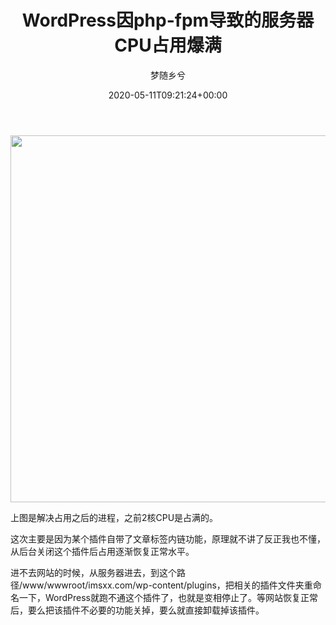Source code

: ﻿---
title: WordPress因php-fpm导致的服务器CPU占用爆满
author: 梦随乡兮
type: post
date: 2020-05-11T09:21:24+00:00
url: /wordpress-php-fpm.html
featured_image: https://imsxx.com/wp-content/uploads/2020/05/52ab9ef9f1af91c.jpg
views:
  - 1662
like:
  - 2
bigfa_ding:
  - 1
categories:
  - 笔记
tags:
  - CPU
  - php-fpm
  - vps
  - wordpress
  - 占用
  - 服务器

slug: "wordpress-php-fpm"
---
[<img loading="lazy" decoding="async" class="aligncenter size-full wp-image-243" src="https://imsxx.com/wp-content/uploads/2020/05/52ab9ef9f1af91c.jpg" alt="" width="921" height="587" />][1]

上图是解决占用之后的进程，之前2核CPU是占满的。

这次主要是因为某个插件自带了文章标签内链功能，原理就不讲了反正我也不懂，从后台关闭这个插件后占用逐渐恢复正常水平。

进不去网站的时候，从服务器进去，到这个路径/www/wwwroot/imsxx.com/wp-content/plugins，把相关的插件文件夹重命名一下，WordPress就跑不通这个插件了，也就是变相停止了。等网站恢复正常后，要么把该插件不必要的功能关掉，要么就直接卸载掉该插件。

 [1]: https://imsxx.com/wp-content/uploads/2020/05/52ab9ef9f1af91c.jpg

**About this exercise:** The line containing "上图是解决占用之后的进程，之前2核CPU是占满的。" marks where the copy ends; print every line before it from the start of the records, and that line too, but no pictures.

**Exercise result:**
Source code

: ﻿---
title: WordPress因php-fpm导致的服务器CPU占用爆满
author: 梦随乡兮
type: post
date: 2020-05-11T09:21:24+00:00
url: /wordpress-php-fpm.html
featured_image: https://imsxx.com/wp-content/uploads/2020/05/52ab9ef9f1af91c.jpg
views:
  - 1662
like:
  - 2
bigfa_ding:
  - 1
categories:
  - 笔记
tags:
  - CPU
  - php-fpm
  - vps
  - wordpress
  - 占用
  - 服务器

slug: "wordpress-php-fpm"
---
[<img loading="lazy" decoding="async" class="aligncenter size-full wp-image-243" src="https://imsxx.com/wp-content/uploads/2020/05/52ab9ef9f1af91c.jpg" alt="" width="921" height="587" />][1]

上图是解决占用之后的进程，之前2核CPU是占满的。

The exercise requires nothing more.